Your answer must be the full listing, reproduced word for word.
-- RECORDS SUPPLIED follows --
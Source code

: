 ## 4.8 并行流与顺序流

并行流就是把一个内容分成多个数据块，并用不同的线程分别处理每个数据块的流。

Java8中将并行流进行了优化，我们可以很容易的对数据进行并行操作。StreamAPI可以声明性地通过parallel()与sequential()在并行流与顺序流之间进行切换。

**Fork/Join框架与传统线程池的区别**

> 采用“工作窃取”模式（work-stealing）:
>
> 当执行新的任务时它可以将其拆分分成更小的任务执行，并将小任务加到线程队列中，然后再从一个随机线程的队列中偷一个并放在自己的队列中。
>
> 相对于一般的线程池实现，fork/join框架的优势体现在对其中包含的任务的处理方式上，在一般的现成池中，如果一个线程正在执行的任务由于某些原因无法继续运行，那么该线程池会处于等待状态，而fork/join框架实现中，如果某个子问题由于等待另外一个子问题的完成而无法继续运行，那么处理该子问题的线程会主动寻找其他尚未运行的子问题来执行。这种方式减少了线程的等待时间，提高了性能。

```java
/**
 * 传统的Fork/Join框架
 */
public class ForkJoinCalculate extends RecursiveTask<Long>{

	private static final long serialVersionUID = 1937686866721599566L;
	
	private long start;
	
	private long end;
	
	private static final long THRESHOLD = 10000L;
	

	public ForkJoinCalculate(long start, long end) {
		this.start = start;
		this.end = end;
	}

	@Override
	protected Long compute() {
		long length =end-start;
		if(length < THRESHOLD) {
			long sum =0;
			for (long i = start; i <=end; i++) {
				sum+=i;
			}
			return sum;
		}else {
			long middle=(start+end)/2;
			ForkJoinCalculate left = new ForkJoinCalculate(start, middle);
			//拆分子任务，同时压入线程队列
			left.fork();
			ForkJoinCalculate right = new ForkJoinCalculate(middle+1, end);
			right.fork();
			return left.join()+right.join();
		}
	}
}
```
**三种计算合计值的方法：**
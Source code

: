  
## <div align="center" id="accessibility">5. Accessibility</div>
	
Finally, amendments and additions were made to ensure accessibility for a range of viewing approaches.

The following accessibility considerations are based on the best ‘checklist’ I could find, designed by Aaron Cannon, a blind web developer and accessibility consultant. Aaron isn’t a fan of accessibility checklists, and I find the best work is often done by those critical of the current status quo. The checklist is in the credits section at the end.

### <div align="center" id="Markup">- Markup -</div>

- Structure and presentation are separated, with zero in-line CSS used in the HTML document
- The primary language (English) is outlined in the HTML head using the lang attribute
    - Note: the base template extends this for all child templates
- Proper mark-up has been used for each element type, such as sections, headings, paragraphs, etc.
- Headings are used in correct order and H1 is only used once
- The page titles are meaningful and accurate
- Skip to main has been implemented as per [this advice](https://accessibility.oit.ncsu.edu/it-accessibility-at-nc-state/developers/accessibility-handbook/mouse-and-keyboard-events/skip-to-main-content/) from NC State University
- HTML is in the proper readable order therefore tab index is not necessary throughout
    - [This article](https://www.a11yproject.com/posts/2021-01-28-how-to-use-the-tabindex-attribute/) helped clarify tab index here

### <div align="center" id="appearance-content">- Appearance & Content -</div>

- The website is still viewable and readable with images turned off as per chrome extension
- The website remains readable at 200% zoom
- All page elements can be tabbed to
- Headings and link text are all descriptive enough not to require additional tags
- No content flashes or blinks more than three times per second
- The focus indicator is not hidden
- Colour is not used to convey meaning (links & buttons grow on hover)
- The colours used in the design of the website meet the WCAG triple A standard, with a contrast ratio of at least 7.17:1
-- RECORDS SUPPLIED concluded --
RESPONSE BELOW:
Source code

: ## 4.8 并行流与顺序流

并行流就是把一个内容分成多个数据块，并用不同的线程分别处理每个数据块的流。

Java8中将并行流进行了优化，我们可以很容易的对数据进行并行操作。StreamAPI可以声明性地通过parallel()与sequential()在并行流与顺序流之间进行切换。

**Fork/Join框架与传统线程池的区别**

> 采用“工作窃取”模式（work-stealing）:
>
> 当执行新的任务时它可以将其拆分分成更小的任务执行，并将小任务加到线程队列中，然后再从一个随机线程的队列中偷一个并放在自己的队列中。
>
> 相对于一般的线程池实现，fork/join框架的优势体现在对其中包含的任务的处理方式上，在一般的现成池中，如果一个线程正在执行的任务由于某些原因无法继续运行，那么该线程池会处于等待状态，而fork/join框架实现中，如果某个子问题由于等待另外一个子问题的完成而无法继续运行，那么处理该子问题的线程会主动寻找其他尚未运行的子问题来执行。这种方式减少了线程的等待时间，提高了性能。

```java
/**
 * 传统的Fork/Join框架
 */
public class ForkJoinCalculate extends RecursiveTask<Long>{

	private static final long serialVersionUID = 1937686866721599566L;
	
	private long start;
	
	private long end;
	
	private static final long THRESHOLD = 10000L;
	

	public ForkJoinCalculate(long start, long end) {
		this.start = start;
		this.end = end;
	}

	@Override
	protected Long compute() {
		long length =end-start;
		if(length < THRESHOLD) {
			long sum =0;
			for (long i = start; i <=end; i++) {
				sum+=i;
			}
			return sum;
		}else {
			long middle=(start+end)/2;
			ForkJoinCalculate left = new ForkJoinCalculate(start, middle);
			//拆分子任务，同时压入线程队列
			left.fork();
			ForkJoinCalculate right = new ForkJoinCalculate(middle+1, end);
			right.fork();
			return left.join()+right.join();
		}
	}
}
```
**三种计算合计值的方法：**
Source code

:  
## <div align="center" id="accessibility">5. Accessibility</div>
	
Finally, amendments and additions were made to ensure accessibility for a range of viewing approaches.

The following accessibility considerations are based on the best ‘checklist’ I could find, designed by Aaron Cannon, a blind web developer and accessibility consultant. Aaron isn’t a fan of accessibility checklists, and I find the best work is often done by those critical of the current status quo. The checklist is in the credits section at the end.

### <div align="center" id="Markup">- Markup -</div>

- Structure and presentation are separated, with zero in-line CSS used in the HTML document
- The primary language (English) is outlined in the HTML head using the lang attribute
    - Note: the base template extends this for all child templates
- Proper mark-up has been used for each element type, such as sections, headings, paragraphs, etc.
- Headings are used in correct order and H1 is only used once
- The page titles are meaningful and accurate
- Skip to main has been implemented as per [this advice](https://accessibility.oit.ncsu.edu/it-accessibility-at-nc-state/developers/accessibility-handbook/mouse-and-keyboard-events/skip-to-main-content/) from NC State University
- HTML is in the proper readable order therefore tab index is not necessary throughout
    - [This article](https://www.a11yproject.com/posts/2021-01-28-how-to-use-the-tabindex-attribute/) helped clarify tab index here

### <div align="center" id="appearance-content">- Appearance & Content -</div>

- The website is still viewable and readable with images turned off as per chrome extension
- The website remains readable at 200% zoom
- All page elements can be tabbed to
- Headings and link text are all descriptive enough not to require additional tags
- No content flashes or blinks more than three times per second
- The focus indicator is not hidden
- Colour is not used to convey meaning (links & buttons grow on hover)
- The colours used in the design of the website meet the WCAG triple A standard, with a contrast ratio of at least 7.17:1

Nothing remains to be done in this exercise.